**Aim of the exercise**:
Each line of the material below with the word "sign" is to be reported.

**Working data**:
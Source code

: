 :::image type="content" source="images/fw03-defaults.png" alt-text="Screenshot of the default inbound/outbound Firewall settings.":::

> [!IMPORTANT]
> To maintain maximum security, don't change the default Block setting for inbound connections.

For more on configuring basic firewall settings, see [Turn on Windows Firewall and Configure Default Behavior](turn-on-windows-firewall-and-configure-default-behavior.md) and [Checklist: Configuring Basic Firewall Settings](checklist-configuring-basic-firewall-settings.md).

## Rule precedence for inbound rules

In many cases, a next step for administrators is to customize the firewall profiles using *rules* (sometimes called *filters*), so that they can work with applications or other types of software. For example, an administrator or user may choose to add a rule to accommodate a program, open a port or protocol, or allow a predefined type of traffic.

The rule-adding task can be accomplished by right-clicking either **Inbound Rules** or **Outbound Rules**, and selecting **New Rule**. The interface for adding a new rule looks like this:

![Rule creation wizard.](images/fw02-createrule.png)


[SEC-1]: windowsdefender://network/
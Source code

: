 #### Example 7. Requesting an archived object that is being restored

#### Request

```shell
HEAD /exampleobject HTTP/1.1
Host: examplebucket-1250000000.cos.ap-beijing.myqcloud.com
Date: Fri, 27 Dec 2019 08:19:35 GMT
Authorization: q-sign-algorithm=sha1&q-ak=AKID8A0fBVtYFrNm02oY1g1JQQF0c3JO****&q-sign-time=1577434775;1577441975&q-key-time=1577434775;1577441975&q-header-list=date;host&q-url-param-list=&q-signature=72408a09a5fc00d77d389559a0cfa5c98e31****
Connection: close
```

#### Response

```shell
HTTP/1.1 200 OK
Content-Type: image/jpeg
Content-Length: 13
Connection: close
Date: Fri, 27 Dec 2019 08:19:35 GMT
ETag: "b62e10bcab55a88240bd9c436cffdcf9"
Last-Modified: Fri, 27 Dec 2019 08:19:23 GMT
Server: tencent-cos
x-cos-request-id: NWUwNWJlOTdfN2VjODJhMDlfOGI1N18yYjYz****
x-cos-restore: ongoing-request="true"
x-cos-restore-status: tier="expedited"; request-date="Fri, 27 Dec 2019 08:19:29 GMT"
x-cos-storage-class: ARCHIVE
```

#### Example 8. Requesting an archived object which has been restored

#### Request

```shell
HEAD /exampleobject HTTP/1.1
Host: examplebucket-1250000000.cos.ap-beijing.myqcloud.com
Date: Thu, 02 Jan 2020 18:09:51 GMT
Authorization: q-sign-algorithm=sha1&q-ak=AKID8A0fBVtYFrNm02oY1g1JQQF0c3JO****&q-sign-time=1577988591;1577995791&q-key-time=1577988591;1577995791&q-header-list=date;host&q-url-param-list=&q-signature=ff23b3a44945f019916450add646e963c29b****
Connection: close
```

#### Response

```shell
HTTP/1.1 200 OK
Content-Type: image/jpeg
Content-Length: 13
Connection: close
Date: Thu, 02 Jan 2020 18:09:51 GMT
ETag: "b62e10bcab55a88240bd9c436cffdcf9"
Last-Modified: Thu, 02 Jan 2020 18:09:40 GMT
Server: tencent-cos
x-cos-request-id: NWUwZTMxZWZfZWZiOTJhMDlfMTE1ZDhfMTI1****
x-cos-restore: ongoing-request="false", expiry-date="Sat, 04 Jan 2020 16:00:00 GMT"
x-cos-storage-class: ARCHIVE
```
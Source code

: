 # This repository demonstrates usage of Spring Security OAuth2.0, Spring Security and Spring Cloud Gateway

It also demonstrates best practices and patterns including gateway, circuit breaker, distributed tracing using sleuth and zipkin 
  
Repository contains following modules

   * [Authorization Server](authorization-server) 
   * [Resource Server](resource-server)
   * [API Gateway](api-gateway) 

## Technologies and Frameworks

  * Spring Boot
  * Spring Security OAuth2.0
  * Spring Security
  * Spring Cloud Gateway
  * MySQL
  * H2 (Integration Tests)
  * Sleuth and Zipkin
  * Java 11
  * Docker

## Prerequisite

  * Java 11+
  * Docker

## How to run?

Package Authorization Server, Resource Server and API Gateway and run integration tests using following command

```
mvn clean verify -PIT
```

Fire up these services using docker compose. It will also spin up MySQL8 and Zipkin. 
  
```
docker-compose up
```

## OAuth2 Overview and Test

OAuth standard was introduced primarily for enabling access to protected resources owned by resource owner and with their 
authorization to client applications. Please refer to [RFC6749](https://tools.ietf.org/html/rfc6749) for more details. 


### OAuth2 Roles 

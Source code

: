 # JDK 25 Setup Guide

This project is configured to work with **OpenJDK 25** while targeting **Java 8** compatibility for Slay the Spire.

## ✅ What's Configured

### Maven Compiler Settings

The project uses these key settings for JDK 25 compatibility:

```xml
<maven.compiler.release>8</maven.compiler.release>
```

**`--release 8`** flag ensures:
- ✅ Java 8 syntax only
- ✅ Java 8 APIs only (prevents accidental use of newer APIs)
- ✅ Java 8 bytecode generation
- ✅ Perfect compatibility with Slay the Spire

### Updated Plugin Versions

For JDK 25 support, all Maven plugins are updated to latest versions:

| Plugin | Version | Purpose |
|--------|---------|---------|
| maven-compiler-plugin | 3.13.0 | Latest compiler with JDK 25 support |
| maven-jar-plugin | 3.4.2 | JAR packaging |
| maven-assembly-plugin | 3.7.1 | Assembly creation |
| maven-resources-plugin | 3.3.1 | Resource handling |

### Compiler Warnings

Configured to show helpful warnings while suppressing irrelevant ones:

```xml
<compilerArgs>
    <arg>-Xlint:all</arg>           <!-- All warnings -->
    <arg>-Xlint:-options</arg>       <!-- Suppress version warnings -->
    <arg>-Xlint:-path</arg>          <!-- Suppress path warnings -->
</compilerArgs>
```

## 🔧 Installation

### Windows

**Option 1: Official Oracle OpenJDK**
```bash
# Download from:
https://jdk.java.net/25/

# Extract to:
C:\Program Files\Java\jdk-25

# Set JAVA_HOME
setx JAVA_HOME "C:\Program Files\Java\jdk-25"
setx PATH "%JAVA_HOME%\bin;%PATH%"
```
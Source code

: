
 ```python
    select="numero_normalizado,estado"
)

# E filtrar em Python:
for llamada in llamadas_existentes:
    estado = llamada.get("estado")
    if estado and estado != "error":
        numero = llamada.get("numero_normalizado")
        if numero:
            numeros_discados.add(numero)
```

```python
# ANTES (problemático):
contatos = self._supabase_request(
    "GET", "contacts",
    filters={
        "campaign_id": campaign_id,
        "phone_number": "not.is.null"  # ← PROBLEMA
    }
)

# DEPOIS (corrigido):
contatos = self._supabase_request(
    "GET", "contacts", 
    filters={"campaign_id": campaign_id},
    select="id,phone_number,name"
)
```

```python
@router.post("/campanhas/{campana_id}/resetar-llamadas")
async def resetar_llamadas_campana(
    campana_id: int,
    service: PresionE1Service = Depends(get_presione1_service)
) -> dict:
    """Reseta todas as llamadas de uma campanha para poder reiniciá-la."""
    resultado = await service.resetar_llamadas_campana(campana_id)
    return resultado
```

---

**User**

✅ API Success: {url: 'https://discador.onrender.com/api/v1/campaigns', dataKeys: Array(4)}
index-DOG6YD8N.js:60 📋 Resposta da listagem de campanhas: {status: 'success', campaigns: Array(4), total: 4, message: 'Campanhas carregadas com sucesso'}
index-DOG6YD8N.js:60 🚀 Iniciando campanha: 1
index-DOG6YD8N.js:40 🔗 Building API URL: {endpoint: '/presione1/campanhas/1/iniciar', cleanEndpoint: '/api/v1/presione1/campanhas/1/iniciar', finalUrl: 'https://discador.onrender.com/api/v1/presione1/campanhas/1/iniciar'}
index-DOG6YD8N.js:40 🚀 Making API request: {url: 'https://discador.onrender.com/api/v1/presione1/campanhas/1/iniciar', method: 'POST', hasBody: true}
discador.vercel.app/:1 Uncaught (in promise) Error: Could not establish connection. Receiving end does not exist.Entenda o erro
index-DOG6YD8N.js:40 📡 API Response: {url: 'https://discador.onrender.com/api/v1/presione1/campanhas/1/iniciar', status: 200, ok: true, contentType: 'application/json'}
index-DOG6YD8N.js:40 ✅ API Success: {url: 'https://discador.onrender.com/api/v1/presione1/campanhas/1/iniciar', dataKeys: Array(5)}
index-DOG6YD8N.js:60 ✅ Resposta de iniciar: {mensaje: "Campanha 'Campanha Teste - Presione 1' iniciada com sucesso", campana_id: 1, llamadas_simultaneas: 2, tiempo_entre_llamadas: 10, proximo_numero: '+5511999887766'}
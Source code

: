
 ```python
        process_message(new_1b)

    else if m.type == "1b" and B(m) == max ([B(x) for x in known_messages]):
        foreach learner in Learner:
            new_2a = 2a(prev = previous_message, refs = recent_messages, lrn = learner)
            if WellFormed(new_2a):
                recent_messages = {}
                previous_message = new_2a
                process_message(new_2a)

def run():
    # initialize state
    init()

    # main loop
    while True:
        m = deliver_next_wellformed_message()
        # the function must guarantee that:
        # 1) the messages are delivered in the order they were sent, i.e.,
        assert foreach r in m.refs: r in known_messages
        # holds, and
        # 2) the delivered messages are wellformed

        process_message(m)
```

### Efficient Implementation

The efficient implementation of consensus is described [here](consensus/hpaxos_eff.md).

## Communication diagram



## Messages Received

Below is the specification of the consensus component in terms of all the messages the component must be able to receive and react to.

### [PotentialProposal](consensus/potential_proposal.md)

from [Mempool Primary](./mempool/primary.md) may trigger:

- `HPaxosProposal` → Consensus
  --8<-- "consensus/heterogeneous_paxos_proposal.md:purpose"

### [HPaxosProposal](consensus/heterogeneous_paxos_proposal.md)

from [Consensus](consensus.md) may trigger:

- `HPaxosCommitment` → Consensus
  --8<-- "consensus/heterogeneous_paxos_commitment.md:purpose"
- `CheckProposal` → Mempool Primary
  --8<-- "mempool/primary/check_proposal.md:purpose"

**Answer section**:
Authorization: q-sign-algorithm=sha1&q-ak=AKID8A0fBVtYFrNm02oY1g1JQQF0c3JO****&q-sign-time=1577434775;1577441975&q-key-time=1577434775;1577441975&q-header-list=date;host&q-url-param-list=&q-signature=72408a09a5fc00d77d389559a0cfa5c98e31****
Authorization: q-sign-algorithm=sha1&q-ak=AKID8A0fBVtYFrNm02oY1g1JQQF0c3JO****&q-sign-time=1577988591;1577995791&q-key-time=1577988591;1577995791&q-header-list=date;host&q-url-param-list=&q-signature=ff23b3a44945f019916450add646e963c29b****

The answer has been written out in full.